This repository contains the code and resources for a project on single-image text deblurring using Conditional Flow Matching (CFM). The goal is to restore clarity to blurred text images, a crucial task for applications like document analysis, Optical Character Recognition (OCR), and image-based search.

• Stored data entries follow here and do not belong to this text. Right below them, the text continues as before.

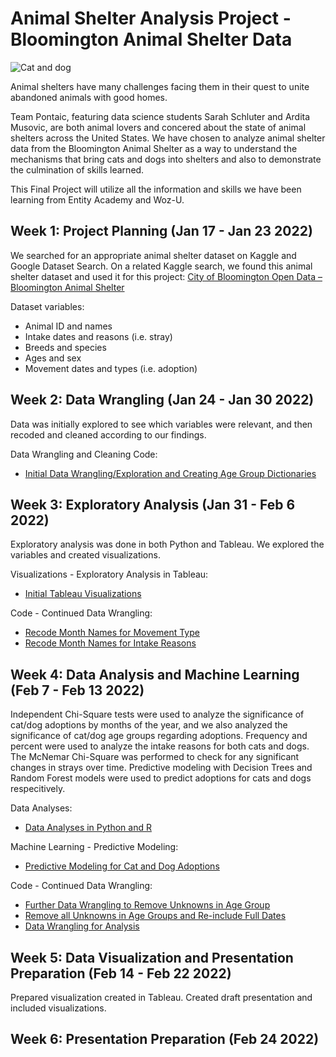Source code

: # Animal Shelter Analysis Project - Bloomington Animal Shelter Data

![Cat and dog](https://images.freeimages.com/images/large-previews/ca0/greyhound-and-cat-1409547.jpg)

Animal shelters have many challenges facing them in their quest to unite abandoned animals with good homes. 

Team Pontaic, featuring data science students Sarah Schluter and Ardita Musovic, are both animal lovers and concered about the state of animal shelters across the United States. We have chosen to analyze animal shelter data from the Bloomington Animal Shelter as a way to understand the mechanisms that bring cats and dogs into shelters and also to demonstrate the culmination of skills learned.

This Final Project will utilize all the information and skills we have been learning from Entity Academy and Woz-U.
 
## Week 1: Project Planning (Jan 17 - Jan 23 2022)

We searched for an appropriate animal shelter dataset on Kaggle and Google Dataset Search. On a related Kaggle search, we found this animal shelter dataset and used it for this project: 
[City of Bloomington Open Data – Bloomington Animal Shelter](https://bloomington.data.socrata.com/dataset/Animal-Shelter-Animals/e245-r9ub)

Dataset variables:
* Animal ID and names
* Intake dates and reasons (i.e. stray)
* Breeds and species
* Ages and sex
* Movement dates and types (i.e. adoption)

## Week 2: Data Wrangling (Jan 24 - Jan 30 2022)

Data was initially explored to see which variables were relevant, and then recoded and cleaned according to our findings.

Data Wrangling and Cleaning Code:
* [Initial Data Wrangling/Exploration and Creating Age Group Dictionaries](https://github.com/ardita-m/Animal-Shelter-Analysis-Project/blob/main/Code/Data%20Wrangling/Data%20Wrangling%20-%20Animal%20Shelters.ipynb)

## Week 3: Exploratory Analysis (Jan 31 - Feb 6 2022)
Exploratory analysis was done in both Python and Tableau. We explored the variables and created visualizations. 

Visualizations - Exploratory Analysis in Tableau:
* [Initial Tableau Visualizations](https://github.com/ardita-m/Animal-Shelter-Analysis-Project/tree/main/Vizualizations/Initial)

Code - Continued Data Wrangling:
* [Recode Month Names for Movement Type](https://github.com/ardita-m/Animal-Shelter-Analysis-Project/blob/main/Code/Data%20Wrangling/AnimShelRecodeMonth.ipynb)
* [Recode Month Names for Intake Reasons](https://github.com/ardita-m/Animal-Shelter-Analysis-Project/blob/main/Code/Data%20Wrangling/shelterSplitByMonthRecoded.ipynb)

## Week 4: Data Analysis and Machine Learning (Feb 7 - Feb 13 2022)
Independent Chi-Square tests were used to analyze the significance of cat/dog adoptions by months of the year, and we also analyzed the significance of cat/dog age groups regarding adoptions. Frequency and percent were used to analyze the intake reasons for both cats and dogs. The McNemar Chi-Square was performed to check for any significant changes in strays over time.
Predictive modeling with Decision Trees and Random Forest models were used to predict adoptions for cats and dogs respecitively.

Data Analyses:
* [Data Analyses in Python and R](https://github.com/ardita-m/Animal-Shelter-Analysis-Project/tree/main/Code/Analyses)

Machine Learning - Predictive Modeling:
* [Predictive Modeling for Cat and Dog Adoptions](https://github.com/ardita-m/Animal-Shelter-Analysis-Project/tree/main/Code/Predictive%20Modeling)

Code - Continued Data Wrangling:
* [Further Data Wrangling to Remove Unknowns in Age Group](https://github.com/ardita-m/Animal-Shelter-Analysis-Project/blob/main/Code/Data%20Wrangling/MasterShelterPrep.ipynb)
* [Remove all Unknowns in Age Groups and Re-include Full Dates](https://github.com/ardita-m/Animal-Shelter-Analysis-Project/blob/main/Code/Data%20Wrangling/Updating%20to%20include%20full%20dates.ipynb)
* [Data Wrangling for Analysis](https://github.com/ardita-m/Animal-Shelter-Analysis-Project/blob/main/Code/Data%20Wrangling/Final%20Project%20-%20Data%20Wrangling%20Q2.ipynb)

## Week 5: Data Visualization and Presentation Preparation (Feb 14 - Feb 22 2022)
Prepared visualization created in Tableau. Created draft presentation and included visualizations.

## Week 6: Presentation Preparation (Feb 24 2022)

Conditional Flow Matching (CFM) [1] is a generative modeling technique that offers an alternative framework for training Continuous Normalizing Flows (CNFs) without the need to simulate full probability paths. CNFs learn an invertible mapping from a simple prior distribution (e.g., Gaussian) to a complex target data distribution, defined by an Ordinary Differential Equation (ODE):

$\frac{dx_{t}}{dt}=v_{t}(x_{t})$

The core idea of CFM is to reformulate the standard Flow Matching (FM) objective, which minimizes the difference between a learnable vector field and a target field, by using conditional probability paths $p_{t}(x|x_{0},x_{1})$ and conditional vector fields $u_{t}(x|x_{0},x_{1})$. Here, $x_{0}$ is sampled from the prior distribution and $x_{1}$ is sampled from the target data distribution. These conditional paths interpolate from $x_{0}$ to $x_{1}$, and their average recovers the desired marginal path $p_{t}(x)$.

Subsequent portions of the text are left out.